Taletrectinib showed improved efficacy in patients with ROS1-positive non–small cell lung cancer who were treatment-naïve.
In the phase 2 TRUST-I (NCT04395677) and TRUST-II (NCT04919811) trials, taletrectinib (Ibtrozi) demonstrated positive toxicity and an acceptable safety profile in patients with ROS1-positive non–small cell lung cancer (NSCLC). Based on these results, the agent was approved in the aforementioned indication.1
During a conversation with CancerNetwork®, Jorge Nieva, MD, stated that taletrectinib demonstrated improved efficacy relating to the response rate, duration of response (DOR), and progression-free survival (PFS) in those who are treatment-naïve. He also spoke about the “high” intracranial response rates, as well as the good central nervous system (CNS) penetration that is seen with taletrectinib.2,3
Regarding toxicities, most were associated with the gastrointestinal tract. Nausea and diarrhea were 2 of the most prominent adverse effects that he mentioned. Despite this, he also stated that nausea and diarrhea are common in oncology, so the means to treat them are available.
Nieva is an associate professor of clinical medicine at the Keck School of Medicine of the University of Southern California and was an investigator on the phase 2 TRUST-II trial (NCT04919811) that evaluated taletrectinib in this population.
Transcript:
In all things in oncology, the outcomes are always best when drugs are used in the first line compared with the second line. When looking at the results of the TRUST-I and TRUST-II studies on which taletrectinib is based, we see that patients who are newly diagnosed have a higher response rate—89% compared with 56%—we see a DOR that’s significantly longer—44 months compared with 17 months—and a PFS which is also much longer—46 months vs 10 months.
We see very high intracranial response rates with taletrectinib, repotrectinib [Augtyro], and entrectinib [Rozlytek], and these are all much higher than the drug that sort of started it all, crizotinib [Xalkori]. I don’t think there are many people in the US who are still using crizotinib as first-line therapy for ROS1 disease, with the newer generation agents commanding the majority of market share for what most practitioners are doing these days. The good news for patients is that all the newer generation agents have very good CNS penetration, and we can expect that patients who have CNS disease will have reductions in their tumor size in the majority of cases. This means that there will be fewer patients who need to receive CNS radiation, which is something that many people want to try to avoid.

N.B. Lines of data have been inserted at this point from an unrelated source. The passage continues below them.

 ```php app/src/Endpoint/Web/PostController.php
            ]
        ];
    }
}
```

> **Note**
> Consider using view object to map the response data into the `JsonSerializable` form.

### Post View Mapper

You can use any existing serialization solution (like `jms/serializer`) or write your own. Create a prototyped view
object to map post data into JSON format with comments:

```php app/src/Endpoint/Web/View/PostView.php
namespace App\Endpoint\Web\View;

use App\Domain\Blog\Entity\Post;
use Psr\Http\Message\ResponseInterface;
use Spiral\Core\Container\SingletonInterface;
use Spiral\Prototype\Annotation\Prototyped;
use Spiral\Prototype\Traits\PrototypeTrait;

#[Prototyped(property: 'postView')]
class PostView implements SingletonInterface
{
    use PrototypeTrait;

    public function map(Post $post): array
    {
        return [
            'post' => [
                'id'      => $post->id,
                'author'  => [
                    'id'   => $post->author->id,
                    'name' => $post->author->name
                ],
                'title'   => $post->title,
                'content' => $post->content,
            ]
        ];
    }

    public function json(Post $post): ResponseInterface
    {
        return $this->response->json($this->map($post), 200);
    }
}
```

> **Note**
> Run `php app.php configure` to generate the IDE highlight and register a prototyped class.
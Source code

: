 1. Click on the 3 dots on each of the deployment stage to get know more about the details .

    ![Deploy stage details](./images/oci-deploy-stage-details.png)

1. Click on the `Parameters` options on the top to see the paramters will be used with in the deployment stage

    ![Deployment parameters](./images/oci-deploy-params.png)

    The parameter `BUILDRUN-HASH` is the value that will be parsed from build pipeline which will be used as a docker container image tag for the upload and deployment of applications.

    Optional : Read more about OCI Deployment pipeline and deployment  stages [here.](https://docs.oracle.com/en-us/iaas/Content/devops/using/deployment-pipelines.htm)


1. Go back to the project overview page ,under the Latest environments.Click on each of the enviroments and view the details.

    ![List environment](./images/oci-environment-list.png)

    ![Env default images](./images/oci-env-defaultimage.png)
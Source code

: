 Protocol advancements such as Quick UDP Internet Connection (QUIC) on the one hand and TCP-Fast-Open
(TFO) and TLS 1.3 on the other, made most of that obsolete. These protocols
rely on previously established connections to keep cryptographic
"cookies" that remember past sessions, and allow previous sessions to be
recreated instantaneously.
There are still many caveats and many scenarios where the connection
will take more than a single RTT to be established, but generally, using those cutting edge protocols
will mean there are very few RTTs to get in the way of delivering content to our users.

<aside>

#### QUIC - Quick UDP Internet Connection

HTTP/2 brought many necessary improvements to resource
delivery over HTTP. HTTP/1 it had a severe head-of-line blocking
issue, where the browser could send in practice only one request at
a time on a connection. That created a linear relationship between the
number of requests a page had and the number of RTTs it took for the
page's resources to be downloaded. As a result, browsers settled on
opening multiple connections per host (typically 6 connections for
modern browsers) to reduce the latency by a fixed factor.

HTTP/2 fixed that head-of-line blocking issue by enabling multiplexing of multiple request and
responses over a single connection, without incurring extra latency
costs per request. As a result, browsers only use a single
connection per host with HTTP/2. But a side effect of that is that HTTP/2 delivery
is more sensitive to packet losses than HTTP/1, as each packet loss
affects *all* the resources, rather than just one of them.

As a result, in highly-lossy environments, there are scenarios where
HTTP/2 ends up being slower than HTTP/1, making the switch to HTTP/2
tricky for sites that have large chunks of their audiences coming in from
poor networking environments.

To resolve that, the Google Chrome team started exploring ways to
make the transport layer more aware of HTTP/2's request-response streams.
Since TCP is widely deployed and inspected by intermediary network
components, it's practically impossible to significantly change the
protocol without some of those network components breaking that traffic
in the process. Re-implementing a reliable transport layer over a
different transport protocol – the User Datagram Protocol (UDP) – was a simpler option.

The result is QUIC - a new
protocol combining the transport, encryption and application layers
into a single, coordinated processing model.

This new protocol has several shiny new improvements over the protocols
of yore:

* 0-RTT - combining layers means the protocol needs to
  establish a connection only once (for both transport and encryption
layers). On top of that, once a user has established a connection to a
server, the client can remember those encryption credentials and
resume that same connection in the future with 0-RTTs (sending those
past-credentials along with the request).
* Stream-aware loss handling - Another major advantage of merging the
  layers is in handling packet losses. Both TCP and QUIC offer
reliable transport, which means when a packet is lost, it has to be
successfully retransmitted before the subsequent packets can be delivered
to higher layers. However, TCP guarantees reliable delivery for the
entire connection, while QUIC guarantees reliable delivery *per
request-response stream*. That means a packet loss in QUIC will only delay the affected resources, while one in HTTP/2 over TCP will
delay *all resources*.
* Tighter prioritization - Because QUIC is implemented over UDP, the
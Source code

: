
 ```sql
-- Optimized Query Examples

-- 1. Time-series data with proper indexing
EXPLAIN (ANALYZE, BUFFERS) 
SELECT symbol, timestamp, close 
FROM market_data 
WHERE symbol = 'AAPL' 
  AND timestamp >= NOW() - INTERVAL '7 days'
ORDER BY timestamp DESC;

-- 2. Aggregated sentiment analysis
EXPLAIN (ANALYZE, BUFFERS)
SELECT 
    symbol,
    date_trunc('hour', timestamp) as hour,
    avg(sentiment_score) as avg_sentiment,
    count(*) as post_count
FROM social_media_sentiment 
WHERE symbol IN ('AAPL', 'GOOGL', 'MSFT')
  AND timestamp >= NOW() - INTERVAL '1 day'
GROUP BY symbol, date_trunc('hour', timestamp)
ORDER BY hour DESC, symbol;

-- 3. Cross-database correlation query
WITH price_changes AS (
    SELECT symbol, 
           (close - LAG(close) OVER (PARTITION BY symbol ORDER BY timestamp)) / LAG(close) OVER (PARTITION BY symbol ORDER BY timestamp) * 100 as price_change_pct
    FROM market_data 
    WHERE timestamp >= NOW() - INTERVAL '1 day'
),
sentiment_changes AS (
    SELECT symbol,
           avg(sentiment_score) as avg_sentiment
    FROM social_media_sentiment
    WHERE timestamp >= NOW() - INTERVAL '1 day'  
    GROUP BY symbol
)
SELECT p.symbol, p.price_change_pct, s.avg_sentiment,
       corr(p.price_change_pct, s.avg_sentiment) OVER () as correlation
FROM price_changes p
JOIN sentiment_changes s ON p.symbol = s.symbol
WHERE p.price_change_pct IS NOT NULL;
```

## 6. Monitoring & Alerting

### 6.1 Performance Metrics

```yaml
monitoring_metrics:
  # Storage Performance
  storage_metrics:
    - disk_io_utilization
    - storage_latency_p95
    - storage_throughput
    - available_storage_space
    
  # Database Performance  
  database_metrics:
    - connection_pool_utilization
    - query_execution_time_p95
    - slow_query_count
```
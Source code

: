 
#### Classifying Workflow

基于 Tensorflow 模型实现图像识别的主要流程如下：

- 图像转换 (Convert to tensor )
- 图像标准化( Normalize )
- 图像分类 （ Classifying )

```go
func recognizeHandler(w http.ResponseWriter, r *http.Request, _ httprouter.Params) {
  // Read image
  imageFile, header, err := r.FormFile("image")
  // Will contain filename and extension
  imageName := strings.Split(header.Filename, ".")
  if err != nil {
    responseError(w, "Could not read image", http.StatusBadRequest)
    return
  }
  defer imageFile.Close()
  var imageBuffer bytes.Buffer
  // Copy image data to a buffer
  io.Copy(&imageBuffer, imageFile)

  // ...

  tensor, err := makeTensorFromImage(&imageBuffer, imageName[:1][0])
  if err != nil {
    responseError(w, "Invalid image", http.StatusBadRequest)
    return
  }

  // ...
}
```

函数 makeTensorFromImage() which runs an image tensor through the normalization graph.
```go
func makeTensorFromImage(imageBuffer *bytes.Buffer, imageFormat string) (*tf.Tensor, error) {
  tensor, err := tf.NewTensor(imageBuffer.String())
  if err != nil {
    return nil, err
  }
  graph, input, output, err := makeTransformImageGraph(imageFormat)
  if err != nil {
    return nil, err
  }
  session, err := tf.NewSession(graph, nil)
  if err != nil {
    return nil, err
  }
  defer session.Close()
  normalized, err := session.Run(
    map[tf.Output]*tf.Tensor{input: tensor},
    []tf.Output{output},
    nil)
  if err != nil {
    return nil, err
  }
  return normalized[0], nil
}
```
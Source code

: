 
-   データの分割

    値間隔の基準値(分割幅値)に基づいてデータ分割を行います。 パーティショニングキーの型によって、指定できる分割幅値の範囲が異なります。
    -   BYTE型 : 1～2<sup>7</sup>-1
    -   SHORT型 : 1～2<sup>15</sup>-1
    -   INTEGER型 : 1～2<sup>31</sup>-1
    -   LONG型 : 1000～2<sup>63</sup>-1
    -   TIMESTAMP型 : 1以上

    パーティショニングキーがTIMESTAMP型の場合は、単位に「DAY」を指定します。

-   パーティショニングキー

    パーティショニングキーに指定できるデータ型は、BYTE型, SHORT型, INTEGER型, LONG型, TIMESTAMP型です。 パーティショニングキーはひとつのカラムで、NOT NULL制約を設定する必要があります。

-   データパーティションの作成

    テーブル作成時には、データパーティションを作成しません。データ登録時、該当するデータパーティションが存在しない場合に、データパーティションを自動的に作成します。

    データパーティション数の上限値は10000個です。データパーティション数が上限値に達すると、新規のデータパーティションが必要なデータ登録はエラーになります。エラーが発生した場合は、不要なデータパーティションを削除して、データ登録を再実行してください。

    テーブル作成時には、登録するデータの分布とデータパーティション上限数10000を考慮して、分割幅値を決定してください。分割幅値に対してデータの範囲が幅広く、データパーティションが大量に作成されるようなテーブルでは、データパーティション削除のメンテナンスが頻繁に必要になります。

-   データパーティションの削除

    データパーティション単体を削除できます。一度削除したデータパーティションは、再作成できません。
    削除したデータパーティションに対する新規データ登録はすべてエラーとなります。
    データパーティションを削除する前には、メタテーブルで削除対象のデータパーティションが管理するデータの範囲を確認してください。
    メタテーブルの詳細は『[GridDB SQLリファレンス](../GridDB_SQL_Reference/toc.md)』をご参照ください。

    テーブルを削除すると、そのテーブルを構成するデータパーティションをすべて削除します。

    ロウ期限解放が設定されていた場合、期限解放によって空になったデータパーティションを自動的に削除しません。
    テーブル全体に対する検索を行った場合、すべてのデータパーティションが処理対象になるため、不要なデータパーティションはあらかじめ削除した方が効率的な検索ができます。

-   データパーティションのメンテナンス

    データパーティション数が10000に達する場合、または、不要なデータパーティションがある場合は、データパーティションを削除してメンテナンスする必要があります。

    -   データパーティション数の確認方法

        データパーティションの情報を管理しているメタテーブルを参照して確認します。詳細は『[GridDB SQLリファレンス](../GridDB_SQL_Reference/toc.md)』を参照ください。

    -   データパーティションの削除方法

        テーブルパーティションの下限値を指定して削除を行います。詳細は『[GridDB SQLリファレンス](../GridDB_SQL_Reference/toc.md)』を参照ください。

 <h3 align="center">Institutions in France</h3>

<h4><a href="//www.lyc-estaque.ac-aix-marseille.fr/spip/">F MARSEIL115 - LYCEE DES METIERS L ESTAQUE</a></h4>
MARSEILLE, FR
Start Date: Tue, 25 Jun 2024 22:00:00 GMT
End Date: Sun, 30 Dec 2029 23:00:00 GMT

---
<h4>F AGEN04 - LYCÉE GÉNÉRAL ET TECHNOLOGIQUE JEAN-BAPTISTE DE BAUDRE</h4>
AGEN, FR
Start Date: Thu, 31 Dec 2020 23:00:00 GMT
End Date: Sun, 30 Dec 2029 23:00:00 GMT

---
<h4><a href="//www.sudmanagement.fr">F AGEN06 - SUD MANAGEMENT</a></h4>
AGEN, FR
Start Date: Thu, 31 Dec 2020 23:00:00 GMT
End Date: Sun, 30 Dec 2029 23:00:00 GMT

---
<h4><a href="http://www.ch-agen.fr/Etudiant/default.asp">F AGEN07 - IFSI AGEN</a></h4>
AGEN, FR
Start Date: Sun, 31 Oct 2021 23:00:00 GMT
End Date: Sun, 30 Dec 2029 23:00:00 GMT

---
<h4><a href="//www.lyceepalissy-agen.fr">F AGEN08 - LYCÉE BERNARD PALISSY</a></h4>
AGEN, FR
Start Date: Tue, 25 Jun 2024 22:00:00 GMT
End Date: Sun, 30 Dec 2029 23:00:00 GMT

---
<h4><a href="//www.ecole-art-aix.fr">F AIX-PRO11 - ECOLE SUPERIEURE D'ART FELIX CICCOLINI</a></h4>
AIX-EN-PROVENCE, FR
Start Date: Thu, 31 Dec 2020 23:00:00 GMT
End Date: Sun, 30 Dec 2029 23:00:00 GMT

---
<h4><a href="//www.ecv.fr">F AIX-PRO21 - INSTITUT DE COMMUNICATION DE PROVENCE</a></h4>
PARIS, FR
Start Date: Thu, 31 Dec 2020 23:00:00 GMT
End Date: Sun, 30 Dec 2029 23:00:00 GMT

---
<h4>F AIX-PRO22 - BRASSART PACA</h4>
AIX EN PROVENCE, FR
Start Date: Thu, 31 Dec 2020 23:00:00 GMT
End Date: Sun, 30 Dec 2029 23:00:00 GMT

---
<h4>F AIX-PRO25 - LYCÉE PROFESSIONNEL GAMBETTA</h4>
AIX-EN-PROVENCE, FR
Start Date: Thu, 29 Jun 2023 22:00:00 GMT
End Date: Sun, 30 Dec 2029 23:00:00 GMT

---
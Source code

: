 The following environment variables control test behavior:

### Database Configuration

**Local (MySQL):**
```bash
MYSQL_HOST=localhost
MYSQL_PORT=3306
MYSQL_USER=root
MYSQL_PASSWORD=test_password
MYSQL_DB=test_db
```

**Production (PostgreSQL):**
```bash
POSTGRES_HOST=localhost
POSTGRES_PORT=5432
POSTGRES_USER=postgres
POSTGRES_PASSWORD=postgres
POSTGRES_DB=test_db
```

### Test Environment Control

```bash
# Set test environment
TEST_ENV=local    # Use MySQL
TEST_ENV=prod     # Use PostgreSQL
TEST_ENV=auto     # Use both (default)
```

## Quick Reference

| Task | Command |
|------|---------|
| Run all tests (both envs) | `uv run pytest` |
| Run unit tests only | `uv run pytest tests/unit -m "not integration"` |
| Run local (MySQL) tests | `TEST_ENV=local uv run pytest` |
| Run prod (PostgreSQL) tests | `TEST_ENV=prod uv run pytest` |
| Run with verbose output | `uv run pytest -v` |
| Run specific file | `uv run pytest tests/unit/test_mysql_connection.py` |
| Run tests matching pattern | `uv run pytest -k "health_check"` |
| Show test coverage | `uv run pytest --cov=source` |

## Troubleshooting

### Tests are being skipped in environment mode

The majority of toxicities for this drug center around the gastrointestinal tract, so nausea and diarrhea are the mainstays of therapy. The good news is, we’re oncologists, and we’re good at treating nausea and diarrhea. We’ve done it for a long time. The [5-HT-receptor] agonists are good choices for the nausea because the [5-HT-receptor] antagonists tend to [cause constipation]…. The combination of those features seems to help this patient population. We also have drugs that work on gastrointestinal opiate receptors, like loperamide [Imodium], and those work quite well for diarrhea. From the standpoint of toxicity management, we have a lot of good drugs available for that.